┌────────

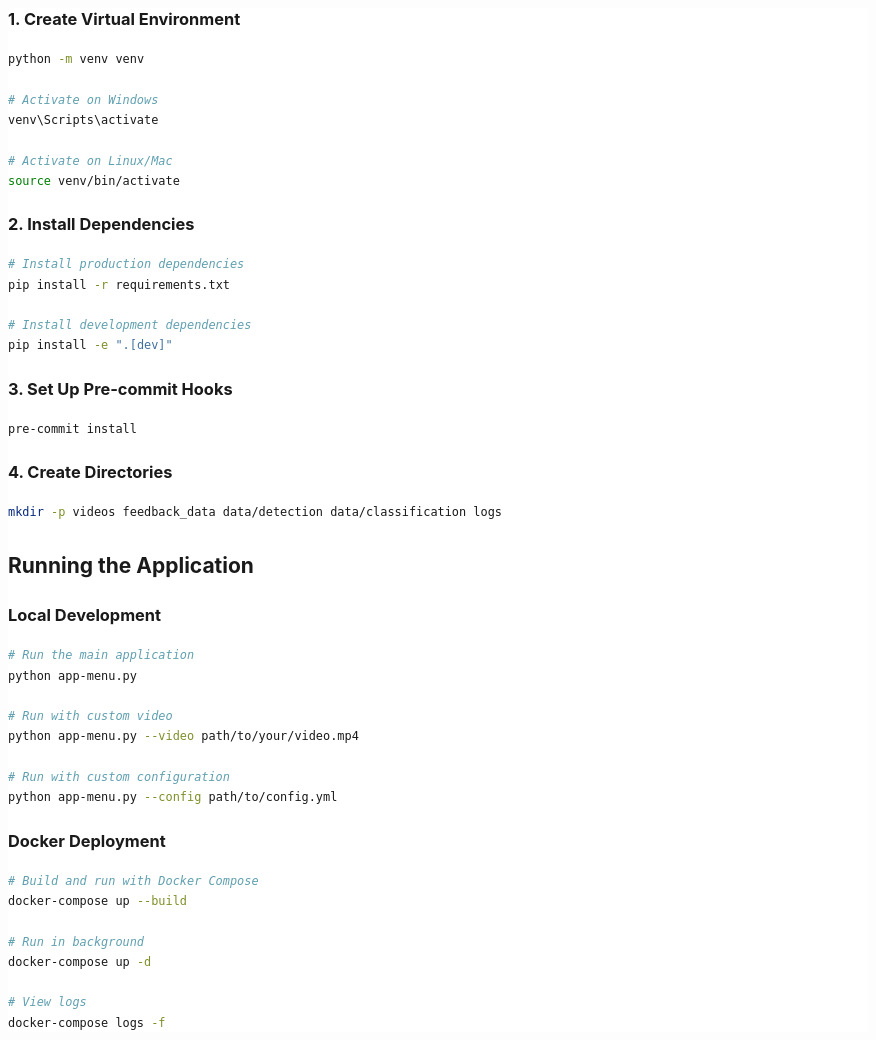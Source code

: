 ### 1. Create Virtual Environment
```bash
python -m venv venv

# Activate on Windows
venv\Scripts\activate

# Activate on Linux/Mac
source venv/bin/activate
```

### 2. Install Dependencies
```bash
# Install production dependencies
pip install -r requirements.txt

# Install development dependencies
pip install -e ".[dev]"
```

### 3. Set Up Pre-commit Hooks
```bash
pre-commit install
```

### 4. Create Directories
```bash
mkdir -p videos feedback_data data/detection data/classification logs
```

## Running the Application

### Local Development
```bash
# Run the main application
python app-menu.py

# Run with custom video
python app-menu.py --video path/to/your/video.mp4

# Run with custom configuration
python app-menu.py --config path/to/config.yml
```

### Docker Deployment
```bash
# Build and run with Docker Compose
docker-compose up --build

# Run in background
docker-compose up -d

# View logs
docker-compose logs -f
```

└────────
┌────────

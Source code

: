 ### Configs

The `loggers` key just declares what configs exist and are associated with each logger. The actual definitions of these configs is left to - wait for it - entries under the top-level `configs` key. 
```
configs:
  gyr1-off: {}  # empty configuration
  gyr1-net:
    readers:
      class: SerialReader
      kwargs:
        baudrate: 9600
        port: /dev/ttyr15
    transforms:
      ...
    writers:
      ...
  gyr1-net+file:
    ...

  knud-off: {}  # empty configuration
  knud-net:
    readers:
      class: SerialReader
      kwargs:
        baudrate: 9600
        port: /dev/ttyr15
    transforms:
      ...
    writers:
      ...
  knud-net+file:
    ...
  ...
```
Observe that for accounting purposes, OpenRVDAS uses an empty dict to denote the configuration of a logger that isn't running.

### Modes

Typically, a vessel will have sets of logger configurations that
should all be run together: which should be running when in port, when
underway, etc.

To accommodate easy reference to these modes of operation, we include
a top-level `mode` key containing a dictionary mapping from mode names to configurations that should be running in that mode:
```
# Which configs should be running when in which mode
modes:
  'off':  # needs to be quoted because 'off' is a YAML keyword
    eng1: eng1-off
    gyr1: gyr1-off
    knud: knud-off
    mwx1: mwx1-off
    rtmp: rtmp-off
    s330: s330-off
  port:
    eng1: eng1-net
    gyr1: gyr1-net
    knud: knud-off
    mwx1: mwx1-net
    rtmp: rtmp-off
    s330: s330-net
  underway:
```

└────────

▶ _TASK TO CARRY OUT_: Copy every line from the entries that contains the word "configurations".

▶ _EXERCISE SOLUTION_:
Typically, a vessel will have sets of logger configurations that
a top-level `mode` key containing a dictionary mapping from mode names to configurations that should be running in that mode:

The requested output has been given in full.